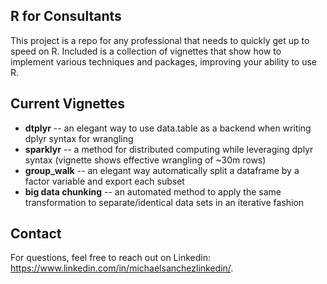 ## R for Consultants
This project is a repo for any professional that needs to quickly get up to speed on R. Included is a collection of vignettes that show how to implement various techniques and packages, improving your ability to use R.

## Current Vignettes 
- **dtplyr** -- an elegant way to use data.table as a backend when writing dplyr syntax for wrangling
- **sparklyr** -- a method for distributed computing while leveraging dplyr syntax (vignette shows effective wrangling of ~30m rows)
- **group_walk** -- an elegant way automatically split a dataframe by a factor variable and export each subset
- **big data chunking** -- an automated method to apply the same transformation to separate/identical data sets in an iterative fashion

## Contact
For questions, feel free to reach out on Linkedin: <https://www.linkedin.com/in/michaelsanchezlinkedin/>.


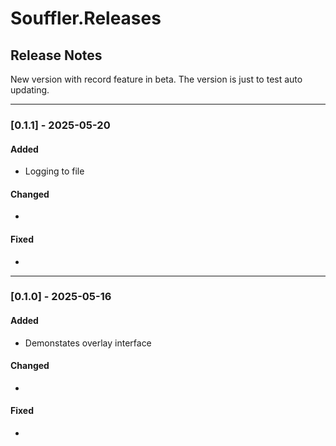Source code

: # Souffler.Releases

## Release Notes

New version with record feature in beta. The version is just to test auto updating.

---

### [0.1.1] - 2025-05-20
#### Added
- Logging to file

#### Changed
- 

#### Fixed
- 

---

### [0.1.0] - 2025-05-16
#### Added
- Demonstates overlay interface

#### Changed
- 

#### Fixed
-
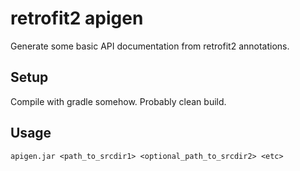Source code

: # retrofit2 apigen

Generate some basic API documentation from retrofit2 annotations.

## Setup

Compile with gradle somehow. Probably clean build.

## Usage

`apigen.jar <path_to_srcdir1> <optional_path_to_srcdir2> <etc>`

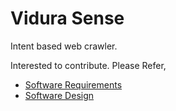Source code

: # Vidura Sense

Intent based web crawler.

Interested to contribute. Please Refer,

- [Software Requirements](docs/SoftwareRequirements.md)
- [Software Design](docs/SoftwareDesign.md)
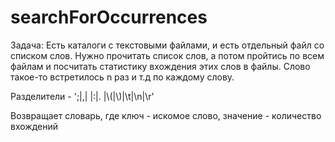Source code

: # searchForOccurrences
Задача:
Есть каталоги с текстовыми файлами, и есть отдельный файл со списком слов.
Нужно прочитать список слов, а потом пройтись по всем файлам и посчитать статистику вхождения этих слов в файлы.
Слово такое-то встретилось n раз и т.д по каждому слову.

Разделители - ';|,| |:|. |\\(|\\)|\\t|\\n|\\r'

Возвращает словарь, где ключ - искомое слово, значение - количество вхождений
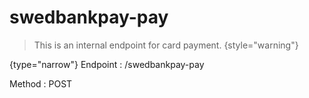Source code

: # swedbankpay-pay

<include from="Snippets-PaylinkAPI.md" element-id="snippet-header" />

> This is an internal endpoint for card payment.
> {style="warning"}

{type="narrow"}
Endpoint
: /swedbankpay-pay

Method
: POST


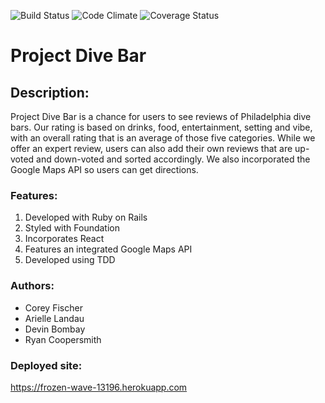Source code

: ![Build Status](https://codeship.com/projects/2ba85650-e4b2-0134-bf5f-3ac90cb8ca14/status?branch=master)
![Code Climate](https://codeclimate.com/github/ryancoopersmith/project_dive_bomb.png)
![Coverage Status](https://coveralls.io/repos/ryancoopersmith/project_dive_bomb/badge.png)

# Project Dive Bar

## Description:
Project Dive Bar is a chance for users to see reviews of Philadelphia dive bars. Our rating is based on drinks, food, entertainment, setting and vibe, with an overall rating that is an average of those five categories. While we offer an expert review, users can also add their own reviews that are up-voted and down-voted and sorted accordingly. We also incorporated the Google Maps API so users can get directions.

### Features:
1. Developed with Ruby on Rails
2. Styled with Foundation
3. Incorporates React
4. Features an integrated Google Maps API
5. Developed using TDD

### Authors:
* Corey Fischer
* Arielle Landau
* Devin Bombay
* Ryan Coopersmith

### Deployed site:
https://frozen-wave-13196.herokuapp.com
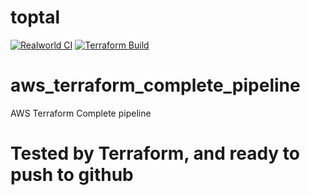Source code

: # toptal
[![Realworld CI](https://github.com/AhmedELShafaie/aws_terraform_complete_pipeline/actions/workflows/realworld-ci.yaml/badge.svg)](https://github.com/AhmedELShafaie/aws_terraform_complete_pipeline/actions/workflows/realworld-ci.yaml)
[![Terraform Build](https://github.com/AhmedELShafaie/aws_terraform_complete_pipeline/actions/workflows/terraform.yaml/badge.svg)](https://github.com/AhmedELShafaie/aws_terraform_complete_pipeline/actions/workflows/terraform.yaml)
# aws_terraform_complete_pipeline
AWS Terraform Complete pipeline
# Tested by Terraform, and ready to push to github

--

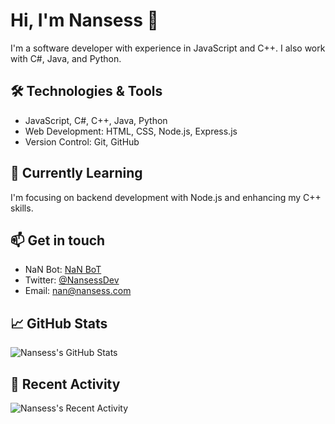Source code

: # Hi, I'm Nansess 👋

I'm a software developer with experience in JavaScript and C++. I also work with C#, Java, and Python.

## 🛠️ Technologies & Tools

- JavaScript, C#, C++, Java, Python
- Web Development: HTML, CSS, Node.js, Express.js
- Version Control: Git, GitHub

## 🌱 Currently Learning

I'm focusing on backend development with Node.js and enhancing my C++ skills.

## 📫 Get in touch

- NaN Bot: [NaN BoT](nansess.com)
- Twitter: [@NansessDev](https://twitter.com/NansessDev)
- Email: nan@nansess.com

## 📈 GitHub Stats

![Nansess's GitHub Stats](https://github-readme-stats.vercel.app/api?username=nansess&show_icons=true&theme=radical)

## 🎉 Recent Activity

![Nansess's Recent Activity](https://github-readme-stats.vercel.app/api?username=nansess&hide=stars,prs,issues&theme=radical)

--

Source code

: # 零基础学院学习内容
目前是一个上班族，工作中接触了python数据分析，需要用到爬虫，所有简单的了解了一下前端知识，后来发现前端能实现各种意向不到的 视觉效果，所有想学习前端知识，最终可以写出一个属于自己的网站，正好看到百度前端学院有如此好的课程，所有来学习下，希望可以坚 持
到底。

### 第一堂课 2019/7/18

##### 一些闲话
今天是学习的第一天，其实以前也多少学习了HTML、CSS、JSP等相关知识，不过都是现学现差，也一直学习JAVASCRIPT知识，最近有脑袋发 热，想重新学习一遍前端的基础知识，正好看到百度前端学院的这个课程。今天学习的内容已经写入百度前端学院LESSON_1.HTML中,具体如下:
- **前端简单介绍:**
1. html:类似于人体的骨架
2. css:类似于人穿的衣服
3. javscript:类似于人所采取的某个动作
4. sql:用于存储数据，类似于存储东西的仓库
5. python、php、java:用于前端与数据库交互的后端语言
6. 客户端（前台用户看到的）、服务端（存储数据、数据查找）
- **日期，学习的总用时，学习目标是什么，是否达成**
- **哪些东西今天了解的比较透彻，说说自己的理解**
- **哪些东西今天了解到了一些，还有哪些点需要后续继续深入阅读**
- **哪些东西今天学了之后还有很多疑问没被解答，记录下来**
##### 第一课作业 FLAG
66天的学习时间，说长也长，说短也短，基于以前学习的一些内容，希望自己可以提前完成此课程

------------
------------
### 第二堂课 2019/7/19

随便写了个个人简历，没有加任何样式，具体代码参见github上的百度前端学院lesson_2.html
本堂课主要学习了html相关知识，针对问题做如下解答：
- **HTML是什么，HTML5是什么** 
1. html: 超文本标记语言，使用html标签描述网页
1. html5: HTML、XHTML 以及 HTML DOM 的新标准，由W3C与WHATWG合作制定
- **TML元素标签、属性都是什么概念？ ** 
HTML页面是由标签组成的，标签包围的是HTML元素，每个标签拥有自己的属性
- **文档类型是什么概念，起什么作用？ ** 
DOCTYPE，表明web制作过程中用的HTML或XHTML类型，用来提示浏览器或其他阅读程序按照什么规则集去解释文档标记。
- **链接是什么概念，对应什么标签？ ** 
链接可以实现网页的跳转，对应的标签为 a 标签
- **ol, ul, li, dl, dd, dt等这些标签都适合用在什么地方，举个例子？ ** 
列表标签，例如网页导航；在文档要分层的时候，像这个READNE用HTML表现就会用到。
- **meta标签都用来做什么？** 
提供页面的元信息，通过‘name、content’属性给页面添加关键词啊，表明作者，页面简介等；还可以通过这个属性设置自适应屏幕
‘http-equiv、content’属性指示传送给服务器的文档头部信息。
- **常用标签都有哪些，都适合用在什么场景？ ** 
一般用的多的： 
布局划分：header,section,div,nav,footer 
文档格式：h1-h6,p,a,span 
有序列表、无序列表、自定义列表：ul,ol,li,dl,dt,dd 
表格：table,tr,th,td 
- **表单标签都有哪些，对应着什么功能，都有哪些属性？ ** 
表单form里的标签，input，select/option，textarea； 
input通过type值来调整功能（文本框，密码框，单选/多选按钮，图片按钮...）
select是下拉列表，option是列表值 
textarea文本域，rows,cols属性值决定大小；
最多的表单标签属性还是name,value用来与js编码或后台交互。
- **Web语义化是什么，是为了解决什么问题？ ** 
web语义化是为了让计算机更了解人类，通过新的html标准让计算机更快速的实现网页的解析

*Problem requirements*: The range runs from the line with "- **meta标签都用来做什么？**" up to and including the line with "web语义化是为了让计算机更" in the listing above; please write out exactly those lines and nothing more.

*Written response*:
- **meta标签都用来做什么？** 
提供页面的元信息，通过‘name、content’属性给页面添加关键词啊，表明作者，页面简介等；还可以通过这个属性设置自适应屏幕
‘http-equiv、content’属性指示传送给服务器的文档头部信息。
- **常用标签都有哪些，都适合用在什么场景？ ** 
一般用的多的： 
布局划分：header,section,div,nav,footer 
文档格式：h1-h6,p,a,span 
有序列表、无序列表、自定义列表：ul,ol,li,dl,dt,dd 
表格：table,tr,th,td 
- **表单标签都有哪些，对应着什么功能，都有哪些属性？ ** 
表单form里的标签，input，select/option，textarea； 
input通过type值来调整功能（文本框，密码框，单选/多选按钮，图片按钮...）
select是下拉列表，option是列表值 
textarea文本域，rows,cols属性值决定大小；
最多的表单标签属性还是name,value用来与js编码或后台交互。
- **Web语义化是什么，是为了解决什么问题？ ** 
web语义化是为了让计算机更了解人类，通过新的html标准让计算机更快速的实现网页的解析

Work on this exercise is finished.